Report: IRS can’t effectively audit large firms

Current law is hurting the IRS’s ability to effectively audit large financial services companies and other firms, according to a new federal report.

{mosads}The Government Accountability Office said Thursday that the current law, now more than three decades old, gives the IRS three years to complete audits of large partnerships.

That’s not enough time in some cases, the audit found, because many large partnerships have such complex se-ups that it can be difficult for the IRS to know where to get started. The GAO said it takes the IRS, on average, about 18 months after receiving a large partnership’s return to actually start the audit.

Senate Finance Committee Chairman Ron Wyden (D-Ore.) said the new report, which updates one from earlier this year, underscored how badly the tax code needs to be overhauled.

“GAO makes a good case for revisiting how the tax code shields large partnerships from IRS audits,” Wyden said.

“We need a 21st century tax code that is equitable to all taxpayers and the current system for partnerships makes it almost impossible to determine if they are paying their fair share”

The GAO’s previous report found that the IRS only audited 0.8 percent of partnerships with more than 100 partners and $100 million or more in assets in 2012. Roughly 27 percent of corporations faced an audit that year.

Sen. Carl Levin (D-Mich.), the chairman of the Permanent Subcommittee on Investigations, postponed a hearing on the audit issue scheduled for Thursday.

“It doesn’t make sense for large corporations to face a nearly 30 times greater chance of an IRS audit than highly profitable large partnerships,” Levin said Thursday. 

Part of the problem, the GAO found, is that large partnerships often have complex business structures, with multiple tiers of partners. In some cases, the new report said, the IRS can’t figure out with which partner or tier of partners to start the audit.

That complexity can be especially pronounced in hedge funds, the GAO report said, and stands in stark contrast to the more straightforward set-up of corporations.

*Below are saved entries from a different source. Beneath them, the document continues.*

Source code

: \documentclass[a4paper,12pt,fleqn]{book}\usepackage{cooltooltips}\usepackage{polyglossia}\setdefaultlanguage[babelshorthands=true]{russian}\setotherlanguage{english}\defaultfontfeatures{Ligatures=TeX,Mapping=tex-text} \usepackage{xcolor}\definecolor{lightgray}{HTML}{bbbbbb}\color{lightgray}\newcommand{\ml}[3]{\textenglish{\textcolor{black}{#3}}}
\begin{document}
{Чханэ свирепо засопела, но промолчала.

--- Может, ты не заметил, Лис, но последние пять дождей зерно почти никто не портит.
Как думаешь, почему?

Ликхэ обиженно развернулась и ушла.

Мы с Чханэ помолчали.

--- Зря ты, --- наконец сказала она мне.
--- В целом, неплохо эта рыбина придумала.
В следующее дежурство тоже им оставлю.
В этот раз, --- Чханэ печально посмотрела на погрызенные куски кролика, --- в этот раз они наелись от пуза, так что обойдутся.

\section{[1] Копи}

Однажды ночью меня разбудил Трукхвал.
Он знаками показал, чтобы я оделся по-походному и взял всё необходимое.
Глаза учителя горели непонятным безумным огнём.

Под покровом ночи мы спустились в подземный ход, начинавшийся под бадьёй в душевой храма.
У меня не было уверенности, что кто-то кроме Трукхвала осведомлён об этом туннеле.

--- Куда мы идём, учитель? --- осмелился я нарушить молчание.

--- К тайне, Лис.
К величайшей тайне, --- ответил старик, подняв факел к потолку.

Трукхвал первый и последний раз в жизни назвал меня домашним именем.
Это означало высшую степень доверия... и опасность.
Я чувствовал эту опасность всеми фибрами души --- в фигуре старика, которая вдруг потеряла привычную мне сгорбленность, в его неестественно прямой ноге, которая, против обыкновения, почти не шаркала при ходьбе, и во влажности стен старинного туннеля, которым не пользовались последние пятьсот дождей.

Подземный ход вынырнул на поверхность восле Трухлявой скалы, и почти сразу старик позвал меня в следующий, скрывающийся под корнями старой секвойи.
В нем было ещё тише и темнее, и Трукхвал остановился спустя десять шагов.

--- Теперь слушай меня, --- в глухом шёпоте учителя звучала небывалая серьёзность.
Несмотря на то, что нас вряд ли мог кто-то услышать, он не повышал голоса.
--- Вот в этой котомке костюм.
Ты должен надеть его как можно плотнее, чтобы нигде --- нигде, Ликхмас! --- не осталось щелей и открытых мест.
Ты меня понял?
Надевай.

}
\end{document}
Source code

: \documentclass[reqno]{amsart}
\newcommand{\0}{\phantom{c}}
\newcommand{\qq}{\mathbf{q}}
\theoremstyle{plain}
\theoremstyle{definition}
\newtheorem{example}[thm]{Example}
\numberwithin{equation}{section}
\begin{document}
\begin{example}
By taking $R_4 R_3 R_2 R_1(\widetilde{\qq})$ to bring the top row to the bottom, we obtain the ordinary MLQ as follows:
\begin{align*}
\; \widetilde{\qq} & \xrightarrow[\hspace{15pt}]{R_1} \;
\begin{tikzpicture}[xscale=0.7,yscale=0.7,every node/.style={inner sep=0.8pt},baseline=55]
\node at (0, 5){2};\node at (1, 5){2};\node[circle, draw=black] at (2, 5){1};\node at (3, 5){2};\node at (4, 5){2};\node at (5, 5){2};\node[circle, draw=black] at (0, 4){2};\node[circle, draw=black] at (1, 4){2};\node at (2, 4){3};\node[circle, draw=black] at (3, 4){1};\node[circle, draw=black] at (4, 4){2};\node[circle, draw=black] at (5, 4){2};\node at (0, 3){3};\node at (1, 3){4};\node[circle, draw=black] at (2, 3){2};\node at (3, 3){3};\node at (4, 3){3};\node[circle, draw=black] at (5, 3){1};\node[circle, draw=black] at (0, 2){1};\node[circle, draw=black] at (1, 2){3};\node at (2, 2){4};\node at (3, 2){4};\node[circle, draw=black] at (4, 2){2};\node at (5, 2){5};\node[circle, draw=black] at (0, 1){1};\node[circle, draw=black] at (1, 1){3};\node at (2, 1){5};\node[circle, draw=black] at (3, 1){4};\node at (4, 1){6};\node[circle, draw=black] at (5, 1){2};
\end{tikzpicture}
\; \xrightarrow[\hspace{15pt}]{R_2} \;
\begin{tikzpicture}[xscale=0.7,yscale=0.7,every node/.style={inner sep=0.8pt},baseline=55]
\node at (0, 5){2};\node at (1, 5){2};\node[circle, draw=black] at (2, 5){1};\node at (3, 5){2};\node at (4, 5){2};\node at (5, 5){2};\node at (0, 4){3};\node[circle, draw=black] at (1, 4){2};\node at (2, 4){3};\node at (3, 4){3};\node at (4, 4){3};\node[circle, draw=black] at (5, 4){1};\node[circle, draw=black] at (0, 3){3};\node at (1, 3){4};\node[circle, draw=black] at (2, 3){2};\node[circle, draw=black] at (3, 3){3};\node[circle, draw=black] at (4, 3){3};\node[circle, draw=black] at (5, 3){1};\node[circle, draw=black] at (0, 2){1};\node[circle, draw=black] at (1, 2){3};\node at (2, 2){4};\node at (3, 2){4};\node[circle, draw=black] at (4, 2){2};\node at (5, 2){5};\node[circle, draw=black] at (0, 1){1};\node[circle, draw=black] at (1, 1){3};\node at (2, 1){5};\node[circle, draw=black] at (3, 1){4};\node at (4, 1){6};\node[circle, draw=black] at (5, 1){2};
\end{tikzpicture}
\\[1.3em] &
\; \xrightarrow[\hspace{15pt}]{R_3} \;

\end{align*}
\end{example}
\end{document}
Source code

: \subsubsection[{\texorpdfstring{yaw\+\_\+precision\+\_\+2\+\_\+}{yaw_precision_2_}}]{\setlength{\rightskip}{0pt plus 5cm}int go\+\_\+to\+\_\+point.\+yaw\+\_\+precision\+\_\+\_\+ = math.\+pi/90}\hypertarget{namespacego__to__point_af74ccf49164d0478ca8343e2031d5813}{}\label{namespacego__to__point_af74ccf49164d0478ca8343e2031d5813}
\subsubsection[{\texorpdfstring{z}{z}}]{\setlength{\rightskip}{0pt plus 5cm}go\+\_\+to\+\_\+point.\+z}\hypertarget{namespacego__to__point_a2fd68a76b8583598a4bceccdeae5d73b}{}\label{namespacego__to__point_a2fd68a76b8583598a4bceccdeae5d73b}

In a statement, the IRS said it was doing everything it could to beef up its enforcement efforts for large partnerships, but said it was hamstrung by recent budget cuts. Congress has slashed the agency’s budget by hundreds of millions of dollars in recent years, something the IRS says has hurt its ability to bring on new staff. 

“The IRS is mindful of the need to do everything possible, within our limited resources, to improve the efficiency and effectiveness of our enforcement efforts in regard to large partnerships, and has been working on a number of approaches to this problem,” the agency said.

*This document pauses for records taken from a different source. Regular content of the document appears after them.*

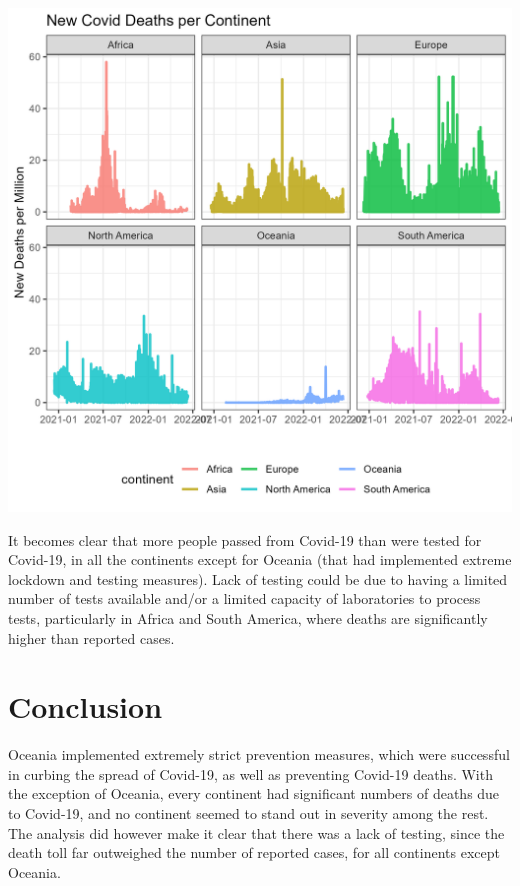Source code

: \documentclass[11pt,preprint, authoryear]{elsarticle}
\numberwithin{equation}{section}
\numberwithin{figure}{section}
\numberwithin{table}{section}
\begin{document}
\includegraphics{Figures/Figure3.png} \hfill

It becomes clear that more people passed from Covid-19 than were tested
for Covid-19, in all the continents except for Oceania (that had
implemented extreme lockdown and testing measures). Lack of testing
could be due to having a limited number of tests available and/or a
limited capacity of laboratories to process tests, particularly in
Africa and South America, where deaths are significantly higher than
reported cases.

\hypertarget{conclusion}{%
\section*{Conclusion}\label{conclusion}}

Oceania implemented extremely strict prevention measures, which were
successful in curbing the spread of Covid-19, as well as preventing
Covid-19 deaths. With the exception of Oceania, every continent had
significant numbers of deaths due to Covid-19, and no continent seemed
to stand out in severity among the rest. The analysis did however make
it clear that there was a lack of testing, since the death toll far
outweighed the number of reported cases, for all continents except
Oceania.


\end{document}
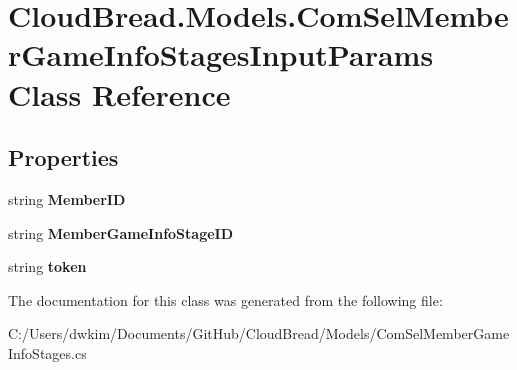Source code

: \hypertarget{a00060}{}\section{Cloud\+Bread.\+Models.\+Com\+Sel\+Member\+Game\+Info\+Stages\+Input\+Params Class Reference}
\label{a00060}
\subsection*{Properties}
\begin{DoxyCompactItemize}
\item 
string {\bfseries Member\+ID}\hypertarget{a00060_a50431f69daed8c937ad8c3f7cdf29055}{}\label{a00060_a50431f69daed8c937ad8c3f7cdf29055}

\item 
string {\bfseries Member\+Game\+Info\+Stage\+ID}\hypertarget{a00060_a2f3d1384c88c08d21cd982ade426b89d}{}\label{a00060_a2f3d1384c88c08d21cd982ade426b89d}

\item 
string {\bfseries token}\hypertarget{a00060_a308bf9d8d4c06162e070c1488785b110}{}\label{a00060_a308bf9d8d4c06162e070c1488785b110}

\end{DoxyCompactItemize}


The documentation for this class was generated from the following file\+:\begin{DoxyCompactItemize}
\item 
C\+:/\+Users/dwkim/\+Documents/\+Git\+Hub/\+Cloud\+Bread/\+Models/Com\+Sel\+Member\+Game\+Info\+Stages.\+cs\end{DoxyCompactItemize}
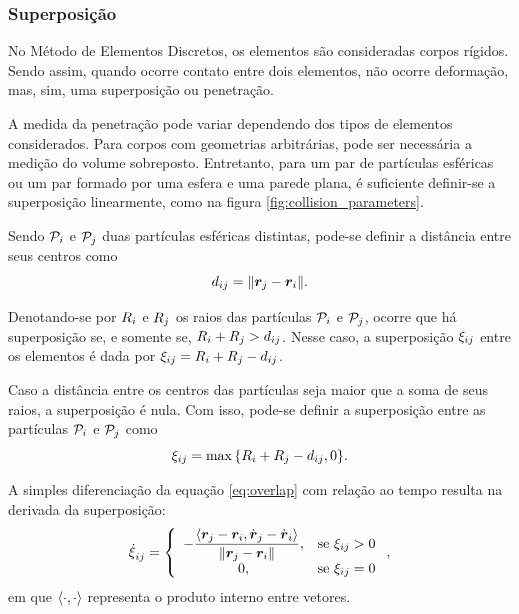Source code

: \subsubsection*{Superposição} 

No Método de Elementos Discretos, os elementos são consideradas corpos rígidos. Sendo assim, quando ocorre contato entre dois elementos, não ocorre deformação, mas, sim, uma superposição ou penetração.

A medida da penetração pode variar dependendo dos tipos de elementos considerados. Para corpos com geometrias arbitrárias, pode ser necessária a medição do volume sobreposto. Entretanto, para um par de partículas esféricas ou um par formado por uma esfera e uma parede plana, é suficiente definir-se a superposição linearmente, como na figura \ref{fig:collision_parameters}.

Sendo \(\particlei\) e \(\particlej\) duas partículas esféricas distintas, pode-se definir a distância entre seus centros como 
\begin{equation*}
	{d}_{i j} = \norm{{\bm{r}}_{j} - {\bm{r}}_{i}}.
\end{equation*}

Denotando-se por \({R}_{i}\) e \({R}_{j}\) os raios das partículas \(\particlei\) e \(\particlej\), ocorre que há superposição se, e somente se, \({R}_{i} + {R}_{j} > {d}_{i j}\). Nesse caso, a superposição \({\xi}_{i j}\) entre os elementos é dada por \({\xi}_{i j} = {R}_{i} + {R}_{j} - {d}_{i j}\).

Caso a distância entre os centros das partículas seja maior que a soma de seus raios, a superposição é nula. Com isso, pode-se definir a superposição entre as partículas \(\particlei\) e \(\particlej\) como
\begin{equation} \label{eq:overlap}
	\overlapij = \max\Bqty{\radiusi + \radiusj - \distanceij, 0}.
\end{equation}

A simples diferenciação da equação \eqref{eq:overlap} com relação ao tempo resulta na derivada da superposição:
\begin{equation} \label{eq:spherical_particle_overlap_derivative}
	\overlapDerivativeij =
	\left\lbrace
	\begin{array}{cl}
		- \dfrac{\innerProduct{\positionj - \positioni}{\velocityj - \velocityi}}{\norm{\positionj - \positioni}},
		& \text{se } \overlapij > 0 \\
		0, & \text{se } \overlapij = 0
	\end{array}
	\right.
	,
\end{equation}
em que \(\left\langle \cdot, \cdot \right\rangle\) representa o produto interno entre vetores.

“It is important to note the extent to which the IRS’ resource limitations constrain our ability to make improvements in the partnership audit area.” 

Large partnerships in particular have become more prevalent in recent years, now controlling around $7.5 trillion in assets. More than 10,000 firms had at least 100 partners and at least $100 million in assets in 2011, triple the number in 2002. Around three-quarters of those large partnerships are in the finance and insurance fields, GAO said.

In general, pass-through entities — in which a firm’s owners pay taxes through the individual system — have become more popular over the last decade or so. The GAO found that the number of corporations fell 22 percent from 2002 to 2011.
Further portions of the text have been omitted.